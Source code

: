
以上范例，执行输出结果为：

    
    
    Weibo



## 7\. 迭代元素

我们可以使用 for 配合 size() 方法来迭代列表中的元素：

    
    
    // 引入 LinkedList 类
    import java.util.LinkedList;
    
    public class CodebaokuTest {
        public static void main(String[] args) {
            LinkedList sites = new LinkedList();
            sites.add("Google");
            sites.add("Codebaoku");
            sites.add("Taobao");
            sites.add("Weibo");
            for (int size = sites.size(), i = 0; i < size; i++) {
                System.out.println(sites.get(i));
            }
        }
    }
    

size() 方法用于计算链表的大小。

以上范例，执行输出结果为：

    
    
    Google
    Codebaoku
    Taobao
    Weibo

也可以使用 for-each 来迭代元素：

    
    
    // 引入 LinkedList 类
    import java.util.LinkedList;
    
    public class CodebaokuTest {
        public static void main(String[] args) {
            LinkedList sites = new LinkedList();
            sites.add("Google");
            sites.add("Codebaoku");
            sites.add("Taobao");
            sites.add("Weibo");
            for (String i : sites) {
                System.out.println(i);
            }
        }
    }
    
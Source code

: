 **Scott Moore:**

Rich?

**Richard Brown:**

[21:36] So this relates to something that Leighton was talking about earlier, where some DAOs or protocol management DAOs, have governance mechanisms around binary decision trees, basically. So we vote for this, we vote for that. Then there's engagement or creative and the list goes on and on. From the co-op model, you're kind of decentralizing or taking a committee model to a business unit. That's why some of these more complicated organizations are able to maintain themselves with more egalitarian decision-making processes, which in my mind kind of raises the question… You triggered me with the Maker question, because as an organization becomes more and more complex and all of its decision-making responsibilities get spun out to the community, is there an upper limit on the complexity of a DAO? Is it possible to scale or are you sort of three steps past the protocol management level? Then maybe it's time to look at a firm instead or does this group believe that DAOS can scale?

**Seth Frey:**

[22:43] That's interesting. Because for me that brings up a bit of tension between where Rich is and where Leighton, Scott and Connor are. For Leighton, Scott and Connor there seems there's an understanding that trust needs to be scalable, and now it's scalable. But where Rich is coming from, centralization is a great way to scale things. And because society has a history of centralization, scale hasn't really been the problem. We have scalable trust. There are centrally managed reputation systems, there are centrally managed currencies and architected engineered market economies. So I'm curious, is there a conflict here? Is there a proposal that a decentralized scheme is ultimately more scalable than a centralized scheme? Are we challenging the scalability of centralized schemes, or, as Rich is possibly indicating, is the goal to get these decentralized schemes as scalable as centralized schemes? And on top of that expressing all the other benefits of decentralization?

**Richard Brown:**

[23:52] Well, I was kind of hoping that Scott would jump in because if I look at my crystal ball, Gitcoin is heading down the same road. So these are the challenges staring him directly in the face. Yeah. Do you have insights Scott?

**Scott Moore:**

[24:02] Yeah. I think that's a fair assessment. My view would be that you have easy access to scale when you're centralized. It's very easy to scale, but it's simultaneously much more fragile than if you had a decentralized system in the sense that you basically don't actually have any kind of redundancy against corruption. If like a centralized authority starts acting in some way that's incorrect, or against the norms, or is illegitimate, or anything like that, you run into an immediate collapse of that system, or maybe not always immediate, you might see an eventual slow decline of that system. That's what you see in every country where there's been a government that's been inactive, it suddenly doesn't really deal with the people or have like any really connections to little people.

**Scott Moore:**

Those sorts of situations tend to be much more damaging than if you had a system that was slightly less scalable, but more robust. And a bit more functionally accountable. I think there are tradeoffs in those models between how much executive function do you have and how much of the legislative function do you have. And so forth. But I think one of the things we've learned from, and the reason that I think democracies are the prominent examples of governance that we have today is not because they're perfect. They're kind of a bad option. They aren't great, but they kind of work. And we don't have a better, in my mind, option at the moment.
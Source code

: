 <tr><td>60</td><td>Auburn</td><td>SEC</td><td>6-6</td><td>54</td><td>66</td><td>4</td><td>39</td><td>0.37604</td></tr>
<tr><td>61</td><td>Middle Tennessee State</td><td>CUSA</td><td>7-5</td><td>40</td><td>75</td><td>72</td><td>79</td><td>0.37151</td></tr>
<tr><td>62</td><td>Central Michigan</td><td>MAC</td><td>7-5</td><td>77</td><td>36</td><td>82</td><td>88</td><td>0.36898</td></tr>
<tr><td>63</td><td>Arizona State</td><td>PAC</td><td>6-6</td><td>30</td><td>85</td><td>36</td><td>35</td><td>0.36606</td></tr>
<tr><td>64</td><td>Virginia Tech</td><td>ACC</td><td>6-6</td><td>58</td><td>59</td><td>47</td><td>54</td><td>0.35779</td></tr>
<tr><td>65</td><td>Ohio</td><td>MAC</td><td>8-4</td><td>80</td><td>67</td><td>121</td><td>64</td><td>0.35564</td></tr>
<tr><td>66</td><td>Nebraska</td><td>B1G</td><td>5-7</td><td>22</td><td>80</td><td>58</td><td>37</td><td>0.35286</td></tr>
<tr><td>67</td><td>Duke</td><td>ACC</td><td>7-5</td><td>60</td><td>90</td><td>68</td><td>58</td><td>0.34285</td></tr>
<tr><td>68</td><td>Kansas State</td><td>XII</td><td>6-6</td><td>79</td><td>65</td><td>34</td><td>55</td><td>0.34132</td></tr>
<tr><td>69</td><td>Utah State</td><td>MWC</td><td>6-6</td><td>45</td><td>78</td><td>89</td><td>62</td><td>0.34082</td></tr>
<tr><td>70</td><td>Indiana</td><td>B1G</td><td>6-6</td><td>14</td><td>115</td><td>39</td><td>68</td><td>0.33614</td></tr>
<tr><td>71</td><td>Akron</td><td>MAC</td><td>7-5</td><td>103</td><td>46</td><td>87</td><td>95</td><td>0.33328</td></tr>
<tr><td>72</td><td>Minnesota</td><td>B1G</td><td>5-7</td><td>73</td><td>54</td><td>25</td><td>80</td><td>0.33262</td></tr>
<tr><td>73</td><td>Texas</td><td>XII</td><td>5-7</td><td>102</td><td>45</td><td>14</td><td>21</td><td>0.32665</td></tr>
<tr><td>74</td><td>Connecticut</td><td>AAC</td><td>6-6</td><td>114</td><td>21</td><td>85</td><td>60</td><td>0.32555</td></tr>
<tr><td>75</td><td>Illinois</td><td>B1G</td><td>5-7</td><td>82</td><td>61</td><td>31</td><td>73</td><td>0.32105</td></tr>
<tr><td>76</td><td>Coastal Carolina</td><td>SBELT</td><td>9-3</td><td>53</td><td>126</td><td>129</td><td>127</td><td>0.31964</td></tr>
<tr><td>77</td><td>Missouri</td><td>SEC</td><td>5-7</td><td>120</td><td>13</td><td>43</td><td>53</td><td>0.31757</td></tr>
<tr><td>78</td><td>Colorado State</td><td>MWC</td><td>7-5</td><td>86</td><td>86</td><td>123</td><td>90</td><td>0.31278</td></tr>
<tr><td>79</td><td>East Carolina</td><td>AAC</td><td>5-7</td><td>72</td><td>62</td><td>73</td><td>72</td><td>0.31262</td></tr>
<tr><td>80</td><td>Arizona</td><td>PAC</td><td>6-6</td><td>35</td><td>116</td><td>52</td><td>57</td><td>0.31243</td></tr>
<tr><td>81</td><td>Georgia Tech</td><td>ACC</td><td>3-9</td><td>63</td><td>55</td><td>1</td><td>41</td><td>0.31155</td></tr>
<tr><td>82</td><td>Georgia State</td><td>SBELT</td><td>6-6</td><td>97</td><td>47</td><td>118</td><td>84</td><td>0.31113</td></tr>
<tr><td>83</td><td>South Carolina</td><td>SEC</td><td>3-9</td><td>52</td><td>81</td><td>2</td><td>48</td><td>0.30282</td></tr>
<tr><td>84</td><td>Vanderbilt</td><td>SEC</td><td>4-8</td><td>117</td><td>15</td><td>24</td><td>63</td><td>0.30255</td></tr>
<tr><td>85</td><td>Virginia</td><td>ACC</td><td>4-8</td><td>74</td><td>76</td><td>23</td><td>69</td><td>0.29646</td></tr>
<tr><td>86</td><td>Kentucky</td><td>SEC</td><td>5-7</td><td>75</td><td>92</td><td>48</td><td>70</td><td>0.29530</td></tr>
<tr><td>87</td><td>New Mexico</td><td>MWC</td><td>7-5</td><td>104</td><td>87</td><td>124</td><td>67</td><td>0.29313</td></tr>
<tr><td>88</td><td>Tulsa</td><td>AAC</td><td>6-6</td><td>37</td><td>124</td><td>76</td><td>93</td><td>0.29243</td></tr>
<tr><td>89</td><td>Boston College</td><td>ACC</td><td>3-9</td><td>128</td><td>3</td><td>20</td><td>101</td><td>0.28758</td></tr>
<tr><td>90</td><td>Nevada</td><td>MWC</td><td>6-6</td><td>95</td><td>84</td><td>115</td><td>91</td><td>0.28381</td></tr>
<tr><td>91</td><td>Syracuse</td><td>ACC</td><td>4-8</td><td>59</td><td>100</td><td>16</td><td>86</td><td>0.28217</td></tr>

## Exercise directions:
Would you copy each line of the records that contains "scalable"?

## Exercise solution:
[22:43] That's interesting. Because for me that brings up a bit of tension between where Rich is and where Leighton, Scott and Connor are. For Leighton, Scott and Connor there seems there's an understanding that trust needs to be scalable, and now it's scalable. But where Rich is coming from, centralization is a great way to scale things. And because society has a history of centralization, scale hasn't really been the problem. We have scalable trust. There are centrally managed reputation systems, there are centrally managed currencies and architected engineered market economies. So I'm curious, is there a conflict here? Is there a proposal that a decentralized scheme is ultimately more scalable than a centralized scheme? Are we challenging the scalability of centralized schemes, or, as Rich is possibly indicating, is the goal to get these decentralized schemes as scalable as centralized schemes? And on top of that expressing all the other benefits of decentralization?
Those sorts of situations tend to be much more damaging than if you had a system that was slightly less scalable, but more robust. And a bit more functionally accountable. I think there are tradeoffs in those models between how much executive function do you have and how much of the legislative function do you have. And so forth. But I think one of the things we've learned from, and the reason that I think democracies are the prominent examples of governance that we have today is not because they're perfect. They're kind of a bad option. They aren't great, but they kind of work. And we don't have a better, in my mind, option at the moment.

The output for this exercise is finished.